*** Records provided Section Begins ***

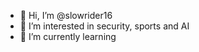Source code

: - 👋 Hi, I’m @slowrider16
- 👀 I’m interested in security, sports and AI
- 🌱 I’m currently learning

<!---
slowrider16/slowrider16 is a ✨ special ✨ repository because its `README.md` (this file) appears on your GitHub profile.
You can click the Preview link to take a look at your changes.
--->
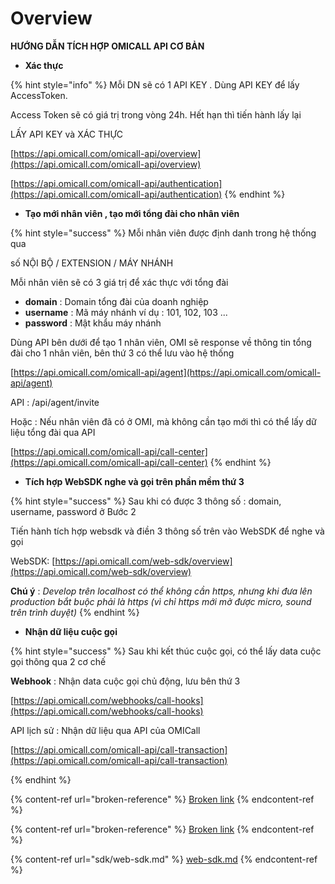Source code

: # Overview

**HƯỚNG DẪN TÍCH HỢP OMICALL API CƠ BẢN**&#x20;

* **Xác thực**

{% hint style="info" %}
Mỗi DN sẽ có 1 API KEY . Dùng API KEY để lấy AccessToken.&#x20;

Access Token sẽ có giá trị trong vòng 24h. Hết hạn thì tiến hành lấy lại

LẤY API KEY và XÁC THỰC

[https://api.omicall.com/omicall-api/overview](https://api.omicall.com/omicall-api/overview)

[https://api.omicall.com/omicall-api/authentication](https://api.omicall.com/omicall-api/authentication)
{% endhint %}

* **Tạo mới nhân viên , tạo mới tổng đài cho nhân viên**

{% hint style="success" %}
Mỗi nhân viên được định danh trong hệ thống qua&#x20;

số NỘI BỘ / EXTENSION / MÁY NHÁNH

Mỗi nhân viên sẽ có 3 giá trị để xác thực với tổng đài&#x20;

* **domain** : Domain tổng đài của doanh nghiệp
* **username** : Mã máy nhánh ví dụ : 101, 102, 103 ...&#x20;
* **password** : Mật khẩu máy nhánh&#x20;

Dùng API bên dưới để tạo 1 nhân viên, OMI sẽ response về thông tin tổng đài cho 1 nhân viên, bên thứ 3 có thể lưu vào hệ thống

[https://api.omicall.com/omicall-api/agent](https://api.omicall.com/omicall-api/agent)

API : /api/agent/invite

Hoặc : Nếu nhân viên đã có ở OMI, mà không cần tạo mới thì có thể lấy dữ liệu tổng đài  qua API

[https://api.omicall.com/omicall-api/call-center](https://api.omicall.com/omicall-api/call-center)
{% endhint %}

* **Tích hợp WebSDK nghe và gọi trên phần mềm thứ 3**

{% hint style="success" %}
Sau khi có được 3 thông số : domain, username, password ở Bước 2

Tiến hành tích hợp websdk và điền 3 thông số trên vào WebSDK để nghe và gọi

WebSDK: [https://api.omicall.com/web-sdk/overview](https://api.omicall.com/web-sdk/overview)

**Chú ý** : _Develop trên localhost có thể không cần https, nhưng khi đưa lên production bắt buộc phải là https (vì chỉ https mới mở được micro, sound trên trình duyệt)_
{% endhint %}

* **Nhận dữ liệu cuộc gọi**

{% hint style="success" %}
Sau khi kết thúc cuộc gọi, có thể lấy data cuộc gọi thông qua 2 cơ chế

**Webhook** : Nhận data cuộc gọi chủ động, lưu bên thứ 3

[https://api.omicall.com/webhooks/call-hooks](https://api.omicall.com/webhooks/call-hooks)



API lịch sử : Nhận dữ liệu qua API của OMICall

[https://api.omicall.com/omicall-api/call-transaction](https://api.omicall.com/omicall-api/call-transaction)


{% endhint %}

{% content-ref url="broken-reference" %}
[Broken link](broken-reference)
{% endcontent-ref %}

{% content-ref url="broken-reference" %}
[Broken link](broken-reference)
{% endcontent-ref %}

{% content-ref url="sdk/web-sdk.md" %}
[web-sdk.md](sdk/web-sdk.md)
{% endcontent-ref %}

*** Records provided Section Ends ***

• What is being asked:
Scan the data, and report each line that uses the word "WebSDK".

• Exercise response:
* **Tích hợp WebSDK nghe và gọi trên phần mềm thứ 3**
Tiến hành tích hợp websdk và điền 3 thông số trên vào WebSDK để nghe và gọi
WebSDK: [https://api.omicall.com/web-sdk/overview](https://api.omicall.com/web-sdk/overview)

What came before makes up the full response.